Excerpts from a dataset
○ ○ ○
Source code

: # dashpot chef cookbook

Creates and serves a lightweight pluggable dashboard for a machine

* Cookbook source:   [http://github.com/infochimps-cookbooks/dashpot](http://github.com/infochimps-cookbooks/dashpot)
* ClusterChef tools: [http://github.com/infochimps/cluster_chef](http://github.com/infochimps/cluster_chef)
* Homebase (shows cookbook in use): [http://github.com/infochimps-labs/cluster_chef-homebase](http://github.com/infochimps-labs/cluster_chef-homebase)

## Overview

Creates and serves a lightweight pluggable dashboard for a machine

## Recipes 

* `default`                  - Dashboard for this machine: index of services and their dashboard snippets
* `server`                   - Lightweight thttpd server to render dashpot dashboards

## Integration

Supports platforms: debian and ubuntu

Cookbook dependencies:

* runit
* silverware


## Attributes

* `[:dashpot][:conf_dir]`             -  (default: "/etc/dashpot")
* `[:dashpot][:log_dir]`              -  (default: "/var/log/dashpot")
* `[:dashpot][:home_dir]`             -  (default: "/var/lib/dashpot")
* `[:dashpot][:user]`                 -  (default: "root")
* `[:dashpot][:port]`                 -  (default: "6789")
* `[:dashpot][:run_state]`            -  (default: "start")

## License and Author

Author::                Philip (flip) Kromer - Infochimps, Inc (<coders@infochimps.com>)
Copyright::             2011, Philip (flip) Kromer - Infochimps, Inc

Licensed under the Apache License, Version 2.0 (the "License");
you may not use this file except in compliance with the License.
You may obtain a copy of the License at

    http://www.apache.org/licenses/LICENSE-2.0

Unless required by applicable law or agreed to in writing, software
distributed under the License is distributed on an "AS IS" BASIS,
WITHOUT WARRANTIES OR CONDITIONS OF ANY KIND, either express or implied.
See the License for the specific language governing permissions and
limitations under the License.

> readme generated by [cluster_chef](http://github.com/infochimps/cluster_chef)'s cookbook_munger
○ ○ ○
Give back every entry, word for word.

Source code

: # dashpot chef cookbook

Creates and serves a lightweight pluggable dashboard for a machine

* Cookbook source:   [http://github.com/infochimps-cookbooks/dashpot](http://github.com/infochimps-cookbooks/dashpot)
* ClusterChef tools: [http://github.com/infochimps/cluster_chef](http://github.com/infochimps/cluster_chef)
* Homebase (shows cookbook in use): [http://github.com/infochimps-labs/cluster_chef-homebase](http://github.com/infochimps-labs/cluster_chef-homebase)

## Overview

Creates and serves a lightweight pluggable dashboard for a machine

## Recipes 

* `default`                  - Dashboard for this machine: index of services and their dashboard snippets
* `server`                   - Lightweight thttpd server to render dashpot dashboards

## Integration

Supports platforms: debian and ubuntu

Cookbook dependencies:

* runit
* silverware


## Attributes

* `[:dashpot][:conf_dir]`             -  (default: "/etc/dashpot")
* `[:dashpot][:log_dir]`              -  (default: "/var/log/dashpot")
* `[:dashpot][:home_dir]`             -  (default: "/var/lib/dashpot")
* `[:dashpot][:user]`                 -  (default: "root")
* `[:dashpot][:port]`                 -  (default: "6789")
* `[:dashpot][:run_state]`            -  (default: "start")

## License and Author

Author::                Philip (flip) Kromer - Infochimps, Inc (<coders@infochimps.com>)
Copyright::             2011, Philip (flip) Kromer - Infochimps, Inc

Licensed under the Apache License, Version 2.0 (the "License");
you may not use this file except in compliance with the License.
You may obtain a copy of the License at

    http://www.apache.org/licenses/LICENSE-2.0

Unless required by applicable law or agreed to in writing, software
distributed under the License is distributed on an "AS IS" BASIS,
WITHOUT WARRANTIES OR CONDITIONS OF ANY KIND, either express or implied.
See the License for the specific language governing permissions and
limitations under the License.

> readme generated by [cluster_chef](http://github.com/infochimps/cluster_chef)'s cookbook_munger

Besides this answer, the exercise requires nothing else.